La reprise de la guerre civile. — Pendant que
ces événements tragiques se passaient à Constantinople, Jean V Paléologue,
dénonçant le traité conclu avec Cantacuzène, tenait la campagne dans les
provinces. De Thessalonique où l’avait laissé Jean VI, il négociait avec
Étienne Douschan qui s’engageait à le faire reconnaître comme seul empereur
(juin 1351) ; mais, cédant aux prières d’Anne de Savoie que lui avait
dépêchée Cantacuzène, il s’abstint de toute hostilité moyennant la remise de
places de sûreté en Chalcidique . Cependant, comme son beau-père
tardait à tenir sa promesse, le jeune Paléologue occupa Andrinople au moment où
la flotte de Doria menaçait Constantinople (septembre 1351) . Jean VI parvint à l’en
chasser (juin 1352) , mais il continua la
lutte avec une troupe de Bulgares et de Serbes, après avoir conclu une alliance
avec Venise . De son côté Jean VI
n’hésita pas à faire appel aux Osmanlis, à dépouiller les églises de Constantinople
pour pouvoir payer la solde des 20 000 hommes fournis par Ourkhan, et à
lui promettre de lui céder une forteresse en Thrace .
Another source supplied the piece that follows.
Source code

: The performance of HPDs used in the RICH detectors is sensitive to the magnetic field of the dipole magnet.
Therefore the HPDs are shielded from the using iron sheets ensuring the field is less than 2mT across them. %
Grâce à cette alliance, Cantacuzène
rétablit son autorité. Soliman, fils d’Ourkhan, mit les Serbes en déroute à
Didymotika et en septembre 1352 toutes les villes de Thrace et de Macédoine
reconnaissaient Jean VI, tandis que Jean Paléologue, qui avait essayé
inutilement de tourner les Osmanlis de son côté, était réduit à se réfugier
dans l’île de Ténédos . La tentative qu’il fit
en mars 1353 pour débarquer à Constantinople échoua grâce à l’énergie de
l’impératrice Irène, mais il put se réfugier à Thessalonique qui tenait
toujours pour lui . Cependant sa cause
semblait perdue. Sollicité par la noblesse, Jean VI désigna pour son héritier
son fils aîné Mathieu et prononça un violent réquisitoire contre Jean
Paléologue . C’était la rupture
définitive. Le patriarche Calliste ayant refusé de couronner Mathieu et s’étant
enfui auprès de Jean V, au bout de quelques mois, Cantacuzène le remplaça par
Philothée, qui se montra plus accommodant .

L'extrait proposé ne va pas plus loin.